* **PROBLEM TO WORK ON**:
Copy out the entries below exactly as they stand, but only from the line containing "- 超过一天的上一次使用状态仍会被视为上一天的保存状态" through the line containing "- [serde-rs/serde](https://github.com/serde-rs/serde)".
***
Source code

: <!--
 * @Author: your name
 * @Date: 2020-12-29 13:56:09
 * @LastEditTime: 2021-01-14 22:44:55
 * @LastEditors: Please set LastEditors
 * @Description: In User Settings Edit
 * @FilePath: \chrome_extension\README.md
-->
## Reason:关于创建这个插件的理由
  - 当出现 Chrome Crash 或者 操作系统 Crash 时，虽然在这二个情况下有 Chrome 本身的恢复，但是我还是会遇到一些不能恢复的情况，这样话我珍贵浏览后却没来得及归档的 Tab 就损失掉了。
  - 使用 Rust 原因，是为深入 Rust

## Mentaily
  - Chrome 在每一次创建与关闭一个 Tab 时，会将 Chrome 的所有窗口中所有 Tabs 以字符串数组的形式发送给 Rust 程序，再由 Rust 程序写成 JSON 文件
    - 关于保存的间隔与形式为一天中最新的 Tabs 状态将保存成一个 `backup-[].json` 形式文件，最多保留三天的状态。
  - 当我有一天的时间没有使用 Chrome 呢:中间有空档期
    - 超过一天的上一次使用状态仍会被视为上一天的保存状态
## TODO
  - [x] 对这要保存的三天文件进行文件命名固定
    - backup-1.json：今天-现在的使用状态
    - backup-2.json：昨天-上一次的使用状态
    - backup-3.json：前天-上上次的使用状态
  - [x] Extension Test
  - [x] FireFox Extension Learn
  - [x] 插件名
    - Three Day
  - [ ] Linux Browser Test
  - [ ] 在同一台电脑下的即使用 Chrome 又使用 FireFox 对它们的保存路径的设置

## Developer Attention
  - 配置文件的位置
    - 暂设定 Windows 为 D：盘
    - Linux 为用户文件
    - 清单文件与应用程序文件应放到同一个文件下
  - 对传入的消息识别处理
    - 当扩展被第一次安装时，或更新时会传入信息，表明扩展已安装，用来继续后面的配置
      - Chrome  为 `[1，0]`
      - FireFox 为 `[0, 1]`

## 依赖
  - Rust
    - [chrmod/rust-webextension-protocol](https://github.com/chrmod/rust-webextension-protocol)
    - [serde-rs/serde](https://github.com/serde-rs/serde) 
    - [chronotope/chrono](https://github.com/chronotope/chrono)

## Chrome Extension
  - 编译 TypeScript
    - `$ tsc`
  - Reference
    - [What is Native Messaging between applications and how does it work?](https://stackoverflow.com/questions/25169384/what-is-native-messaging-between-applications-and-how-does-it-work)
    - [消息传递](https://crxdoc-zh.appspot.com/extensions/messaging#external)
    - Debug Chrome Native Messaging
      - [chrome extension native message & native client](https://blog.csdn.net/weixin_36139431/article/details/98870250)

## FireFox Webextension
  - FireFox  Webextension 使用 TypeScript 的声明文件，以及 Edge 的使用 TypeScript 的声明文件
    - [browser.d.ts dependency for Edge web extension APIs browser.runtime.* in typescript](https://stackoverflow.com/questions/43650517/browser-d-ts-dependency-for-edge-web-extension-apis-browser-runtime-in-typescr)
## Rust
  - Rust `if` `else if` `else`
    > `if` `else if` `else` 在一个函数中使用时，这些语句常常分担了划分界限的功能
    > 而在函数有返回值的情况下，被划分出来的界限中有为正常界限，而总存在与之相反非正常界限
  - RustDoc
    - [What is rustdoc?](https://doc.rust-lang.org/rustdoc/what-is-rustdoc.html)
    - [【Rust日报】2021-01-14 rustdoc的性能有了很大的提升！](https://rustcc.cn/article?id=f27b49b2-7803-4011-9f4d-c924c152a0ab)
***
* **ANSWER TO THIS PROBLEM**:
    - 超过一天的上一次使用状态仍会被视为上一天的保存状态
## TODO
  - [x] 对这要保存的三天文件进行文件命名固定
    - backup-1.json：今天-现在的使用状态
    - backup-2.json：昨天-上一次的使用状态
    - backup-3.json：前天-上上次的使用状态
  - [x] Extension Test
  - [x] FireFox Extension Learn
  - [x] 插件名
    - Three Day
  - [ ] Linux Browser Test
  - [ ] 在同一台电脑下的即使用 Chrome 又使用 FireFox 对它们的保存路径的设置

## Developer Attention
  - 配置文件的位置
    - 暂设定 Windows 为 D：盘
    - Linux 为用户文件
    - 清单文件与应用程序文件应放到同一个文件下
  - 对传入的消息识别处理
    - 当扩展被第一次安装时，或更新时会传入信息，表明扩展已安装，用来继续后面的配置
      - Chrome  为 `[1，0]`
      - FireFox 为 `[0, 1]`

## 依赖
  - Rust
    - [chrmod/rust-webextension-protocol](https://github.com/chrmod/rust-webextension-protocol)
    - [serde-rs/serde](https://github.com/serde-rs/serde) 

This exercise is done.